* [What the task requires] Each line of the data below must be given again exactly as written.

* [Extracted data]
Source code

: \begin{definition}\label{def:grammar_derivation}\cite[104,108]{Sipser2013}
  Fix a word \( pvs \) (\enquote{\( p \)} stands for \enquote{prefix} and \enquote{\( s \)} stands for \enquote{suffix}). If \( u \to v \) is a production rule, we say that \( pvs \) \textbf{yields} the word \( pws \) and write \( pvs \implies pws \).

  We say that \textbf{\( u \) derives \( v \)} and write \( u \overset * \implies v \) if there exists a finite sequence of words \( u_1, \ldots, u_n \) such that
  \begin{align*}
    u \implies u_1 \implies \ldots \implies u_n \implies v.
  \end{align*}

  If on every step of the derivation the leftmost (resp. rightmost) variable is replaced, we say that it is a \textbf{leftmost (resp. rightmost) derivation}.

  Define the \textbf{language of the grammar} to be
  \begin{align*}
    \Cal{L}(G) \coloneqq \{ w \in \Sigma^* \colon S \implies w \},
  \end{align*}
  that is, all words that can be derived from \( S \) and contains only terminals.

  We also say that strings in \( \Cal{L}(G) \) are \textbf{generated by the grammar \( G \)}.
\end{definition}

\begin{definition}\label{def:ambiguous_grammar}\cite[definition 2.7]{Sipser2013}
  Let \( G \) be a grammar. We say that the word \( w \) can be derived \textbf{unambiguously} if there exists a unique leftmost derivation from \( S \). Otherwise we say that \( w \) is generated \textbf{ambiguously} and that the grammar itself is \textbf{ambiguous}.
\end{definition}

* [Expected answer]
Source code

: \begin{definition}\label{def:grammar_derivation}\cite[104,108]{Sipser2013}
  Fix a word \( pvs \) (\enquote{\( p \)} stands for \enquote{prefix} and \enquote{\( s \)} stands for \enquote{suffix}). If \( u \to v \) is a production rule, we say that \( pvs \) \textbf{yields} the word \( pws \) and write \( pvs \implies pws \).

  We say that \textbf{\( u \) derives \( v \)} and write \( u \overset * \implies v \) if there exists a finite sequence of words \( u_1, \ldots, u_n \) such that
  \begin{align*}
    u \implies u_1 \implies \ldots \implies u_n \implies v.
  \end{align*}

  If on every step of the derivation the leftmost (resp. rightmost) variable is replaced, we say that it is a \textbf{leftmost (resp. rightmost) derivation}.

  Define the \textbf{language of the grammar} to be
  \begin{align*}
    \Cal{L}(G) \coloneqq \{ w \in \Sigma^* \colon S \implies w \},
  \end{align*}
  that is, all words that can be derived from \( S \) and contains only terminals.

  We also say that strings in \( \Cal{L}(G) \) are \textbf{generated by the grammar \( G \)}.
\end{definition}

\begin{definition}\label{def:ambiguous_grammar}\cite[definition 2.7]{Sipser2013}
  Let \( G \) be a grammar. We say that the word \( w \) can be derived \textbf{unambiguously} if there exists a unique leftmost derivation from \( S \). Otherwise we say that \( w \) is generated \textbf{ambiguously} and that the grammar itself is \textbf{ambiguous}.
\end{definition}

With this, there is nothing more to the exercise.